Nouvelle étape dans le projet de mise en place de l’usine de production des WhAP 8×8 Tata au Maroc. Une enquête publique a été décidée pour le projet d’implantation d’une unité industrielle destinée à la fabrication des véhicules militaires dans la commune de Berrechid. Ce projet est porté par la société Tata Advanced Systems Maroc (TASM), une filiale à 100% de TASL.

L’enquête, qui se déroulera du 28 juillet au 16 août 2025, sera menée conformément à la législation en vigueur, notamment la loi nᵒ 12-03 relative aux études d’impact sur l’environnement.

La collaboration, forgée avec l’Organisation indienne de recherche et de développement pour la défense (DRDO) en septembre 2024, vise à livrer plus de 400 unités WhAP 8×8 (dont 150 seront fournies aux FAR) dans diverses configurations au fil du temps.

Le projet d’usine, livrable dans un délai de 36 mois, débutera avec un taux d’intégration locale de 35%, qui devrait atteindre 50% à mesure que le programme progressera. Il devrait créer environ 90 emplois directs et 250 emplois indirects et aura une capacité de production de 100 véhicules par an.

L’unité produira la WhAP « Wheeled Armored Amphibious Platform« , connue également sous le nom de Kestrel, un véhicule de combat d’infanterie amphibie capable d’évoluer sur tous types de terrains.

Modulaire et puissante, la plateforme WhAP remplacera plusieurs anciens véhicules des FAR, tout en offrant une logistique rationalisée et des capacités accrues.

Conçu pour une survivabilité optimisée, des performances tout-terrain et une puissance de feu accrue, le WhAP a été développé en collaboration avec l’Organisation de recherche et développement pour la défense (DRDO). Il est doté d’un groupe motopropulseur intégré avec transmission automatique, de capacités de flottaison et de propulsion, le rendant particulièrement adapté aux missions amphibies et aux terrains difficiles.

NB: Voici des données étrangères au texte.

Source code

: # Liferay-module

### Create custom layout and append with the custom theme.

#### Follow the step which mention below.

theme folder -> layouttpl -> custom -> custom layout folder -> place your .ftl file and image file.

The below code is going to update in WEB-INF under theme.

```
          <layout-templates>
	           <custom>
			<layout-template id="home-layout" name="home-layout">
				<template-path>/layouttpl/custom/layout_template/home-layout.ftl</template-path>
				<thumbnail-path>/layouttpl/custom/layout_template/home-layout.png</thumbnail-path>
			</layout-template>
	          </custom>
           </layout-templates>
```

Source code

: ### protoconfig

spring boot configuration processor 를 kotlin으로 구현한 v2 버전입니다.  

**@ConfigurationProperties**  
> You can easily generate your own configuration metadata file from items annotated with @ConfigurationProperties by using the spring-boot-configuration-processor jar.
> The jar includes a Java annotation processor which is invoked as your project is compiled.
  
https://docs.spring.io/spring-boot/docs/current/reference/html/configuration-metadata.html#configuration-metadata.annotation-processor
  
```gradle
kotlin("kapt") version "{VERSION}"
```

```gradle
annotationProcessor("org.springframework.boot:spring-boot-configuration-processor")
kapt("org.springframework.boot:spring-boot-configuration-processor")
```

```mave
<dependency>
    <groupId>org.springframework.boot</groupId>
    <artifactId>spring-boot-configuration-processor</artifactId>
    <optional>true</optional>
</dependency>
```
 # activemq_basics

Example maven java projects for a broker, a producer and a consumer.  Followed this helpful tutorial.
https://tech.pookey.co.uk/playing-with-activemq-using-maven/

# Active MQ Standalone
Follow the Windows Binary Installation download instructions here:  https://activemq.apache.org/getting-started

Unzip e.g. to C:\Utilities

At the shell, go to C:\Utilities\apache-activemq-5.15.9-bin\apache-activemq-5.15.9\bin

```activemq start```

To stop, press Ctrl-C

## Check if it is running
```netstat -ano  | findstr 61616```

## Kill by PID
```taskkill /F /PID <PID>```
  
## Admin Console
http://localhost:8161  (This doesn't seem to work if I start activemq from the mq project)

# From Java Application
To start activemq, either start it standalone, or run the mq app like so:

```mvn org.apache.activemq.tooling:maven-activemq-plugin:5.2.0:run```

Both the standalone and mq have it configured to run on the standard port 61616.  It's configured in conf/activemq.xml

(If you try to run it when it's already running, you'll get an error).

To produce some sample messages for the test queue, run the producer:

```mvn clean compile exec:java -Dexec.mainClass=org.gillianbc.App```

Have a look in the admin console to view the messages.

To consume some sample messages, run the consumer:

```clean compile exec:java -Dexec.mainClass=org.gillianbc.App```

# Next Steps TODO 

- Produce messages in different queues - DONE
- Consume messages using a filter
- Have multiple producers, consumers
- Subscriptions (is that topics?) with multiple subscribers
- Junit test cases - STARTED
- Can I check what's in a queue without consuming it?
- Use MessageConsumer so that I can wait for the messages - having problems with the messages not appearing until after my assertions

Visite d’une délégation marocaine dans une usine de TASL en Inde

Dans le même registre, une délégation marocaine officielle a rendu visite à l’une des installations de Tata Advanced Systems Limited en Inde. La délégation était composée de l’ambassadeur du Maroc en Inde, Mohamed Maliki, et de l’attaché de défense près l’ambassade, le colonel Abdelmajid Zeroual.

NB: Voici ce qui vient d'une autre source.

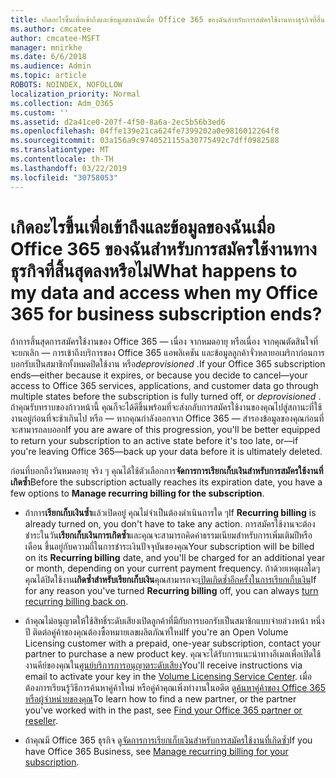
 ```yaml
---
title: เกิดอะไรขึ้นเพื่อเข้าถึงและข้อมูลของฉันเมื่อ Office 365 ของฉันสำหรับการสมัครใช้งานทางธุรกิจที่สิ้นสุดลงหรือไม่
ms.author: cmcatee
author: cmcatee-MSFT
manager: mnirkhe
ms.date: 6/6/2018
ms.audience: Admin
ms.topic: article
ROBOTS: NOINDEX, NOFOLLOW
localization_priority: Normal
ms.collection: Adm_O365
ms.custom: ''
ms.assetid: d2a41ce0-207f-4f50-8a6a-2ec5b56b3ed6
ms.openlocfilehash: 04ffe139e21ca624fe7399202a0e9816012264f8
ms.sourcegitcommit: 03a156a9c9740521155a30775492c7dff0982588
ms.translationtype: MT
ms.contentlocale: th-TH
ms.lasthandoff: 03/22/2019
ms.locfileid: "30758053"
---
```

# <a name="what-happens-to-my-data-and-access-when-my-office-365-for-business-subscription-ends"></a><span data-ttu-id="80963-102">เกิดอะไรขึ้นเพื่อเข้าถึงและข้อมูลของฉันเมื่อ Office 365 ของฉันสำหรับการสมัครใช้งานทางธุรกิจที่สิ้นสุดลงหรือไม่</span><span class="sxs-lookup"><span data-stu-id="80963-102">What happens to my data and access when my Office 365 for business subscription ends?</span></span>

<span data-ttu-id="80963-103">ถ้าการสิ้นสุดการสมัครใช้งานของ Office 365 — เนื่อง จากหมดอายุ หรือเนื่อง จากคุณตัดสินใจที่จะยกเลิก — การเข้าถึงบริการของ Office 365 แอพลิเคชัน และข้อมูลลูกค้าจั่วหลายอเมริกาก่อนการบอกรับเป็นสมาชิกทั้งหมดปิดใช้งาน หรือ*deprovisioned*  .</span><span class="sxs-lookup"><span data-stu-id="80963-103">If your Office 365 subscription ends—either because it expires, or because you decide to cancel—your access to Office 365 services, applications, and customer data go through multiple states before the subscription is fully turned off, or  *deprovisioned*  .</span></span> <span data-ttu-id="80963-104">ถ้าคุณรับทราบของก้าวหน้านี้ คุณก็จะได้ดีขึ้นพร้อมที่จะส่งกลับการสมัครใช้งานของคุณไปสู่สถานะที่ใช้งานอยู่ก่อนที่จะช้าเกินไป หรือ — หากคุณกำลังออกจาก Office 365 — สำรองข้อมูลของคุณก่อนที่จะสามารถลบออก</span><span class="sxs-lookup"><span data-stu-id="80963-104">If you are aware of this progression, you'll be better equipped to return your subscription to an active state before it's too late, or—if you're leaving Office 365—back up your data before it is ultimately deleted.</span></span> 
  
<span data-ttu-id="80963-105">ก่อนที่บอกถึงวันหมดอายุ จริง ๆ คุณได้ใช้ตัวเลือกการ**จัดการการเรียกเก็บเงินสำหรับการสมัครใช้งานที่เกิดซ้ำ**</span><span class="sxs-lookup"><span data-stu-id="80963-105">Before the subscription actually reaches its expiration date, you have a few options to **Manage recurring billing for the subscription**.</span></span> 
  
- <span data-ttu-id="80963-106">ถ้าการ**เรียกเก็บเงินซ้ำ**แล้วเปิดอยู่ คุณไม่จำเป็นต้องดำเนินการใด ๆ</span><span class="sxs-lookup"><span data-stu-id="80963-106">If **Recurring billing** is already turned on, you don't have to take any action.</span></span> <span data-ttu-id="80963-107">การสมัครใช้งานจะต้องชำระในวัน**เรียกเก็บเงินการเกิดซ้ำ**และคุณจะสามารถคิดค่าธรรมเนียมสำหรับการเพิ่มเติมปีหรือเดือน ขึ้นอยู่กับความถี่ในการชำระเงินปัจจุบันของคุณ</span><span class="sxs-lookup"><span data-stu-id="80963-107">Your subscription will be billed on its **Recurring billing** date, and you'll be charged for an additional year or month, depending on your current payment frequency.</span></span> <span data-ttu-id="80963-108">ถ้าด้วยเหตุผลใดๆ คุณได้ปิดใช้งาน**เกิดซ้ำสำหรับเรียกเก็บเงิน**คุณสามารถจะ[เปิดเกิดซ้ำอีกครั้งในการเรียกเก็บเงิน](https://support.office.com/article/8d83b530-f4ca-47f6-a666-e5791cbacc7e)</span><span class="sxs-lookup"><span data-stu-id="80963-108">If for any reason you've turned **Recurring billing** off, you can always [turn recurring billing back on](https://support.office.com/article/8d83b530-f4ca-47f6-a666-e5791cbacc7e).</span></span>
    
- <span data-ttu-id="80963-109">ถ้าคุณไม่อนุญาตให้ใช้สิทธิ์ระดับเสียงเปิดลูกค้าที่มีกับการบอกรับเป็นสมาชิกแบบจ่ายล่วงหน้า หนึ่งปี ติดต่อคู่ค้าของคุณต้องซื้อหมายเลขผลิตภัณฑ์ใหม่</span><span class="sxs-lookup"><span data-stu-id="80963-109">If you're an Open Volume Licensing customer with a prepaid, one-year subscription, contact your partner to purchase a new product key.</span></span> <span data-ttu-id="80963-110">คุณจะได้รับการแนะนำทางอีเมลเพื่อเปิดใช้งานคีย์ของคุณใน[ศูนย์บริการการอนุญาตระดับเสียง](https://go.microsoft.com/fwlink/p/?LinkID=282016)</span><span class="sxs-lookup"><span data-stu-id="80963-110">You'll receive instructions via email to activate your key in the [Volume Licensing Service Center](https://go.microsoft.com/fwlink/p/?LinkID=282016).</span></span> <span data-ttu-id="80963-111">เมื่อต้องการเรียนรู้วิธีการค้นหาคู่ค้าใหม่ หรือคู่ค้าคุณเพิ่งทำงานในอดีต ดู[ค้นหาคู่ค้าของ Office 365 หรือผู้จำหน่ายของคุณ](https://support.office.com/article/b6c18a9b-2aed-4c84-9d75-af709160258c)</span><span class="sxs-lookup"><span data-stu-id="80963-111">To learn how to find a new partner, or the partner you've worked with in the past, see [Find your Office 365 partner or reseller](https://support.office.com/article/b6c18a9b-2aed-4c84-9d75-af709160258c).</span></span>
    
- <span data-ttu-id="80963-112">ถ้าคุณมี Office 365 ธุรกิจ ดู[จัดการการเรียกเก็บเงินสำหรับการสมัครใช้งานที่เกิดซ้ำ](https://support.office.com/article/8d83b530-f4ca-47f6-a666-e5791cbacc7e)</span><span class="sxs-lookup"><span data-stu-id="80963-112">If you have Office 365 Business, see [Manage recurring billing for your subscription](https://support.office.com/article/8d83b530-f4ca-47f6-a666-e5791cbacc7e).</span></span>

Selon la communication de l’entreprise, le 9 juillet 2025, le but de la visite était de rencontrer des employés de la future entité TASM. Ces employés suivent actuellement une formation portant sur le véhicule blindé Tata WhAP 8×8.

Dans sa publication, Tata Advanced Systems a qualifié cet événement de « moment de fierté », soulignant qu’il marque un approfondissement des liens de défense entre l’Inde et le Maroc par le biais de la compétence, de la technologie et de la collaboration.

Une temporalité « logique et rassurante »

Selon notre consultant militaire Abdelhamid Harifi, il est essentiel de comprendre que « pour tout projet industriel d’envergure, le processus est long et méthodique ». Il invite à dépasser les prévisions optimistes pour se concentrer sur une « analyse plus pragmatique ». Actuellement, le projet en est encore à ses « phases initiales, notamment l’obtention des autorisations administratives ».

Loin d’y voir un blocage, il considère cette cadence comme « non seulement logique, mais aussi rassurante, s’agissant d’un investissement de cette taille et de cette criticité ».

Des progrès concrets loin des projecteurs

L’expert insiste sur le fait que la prudence administrative ne signifie pas une pause dans le projet. « Au contraire, des avancées significatives se déroulent en coulisses ».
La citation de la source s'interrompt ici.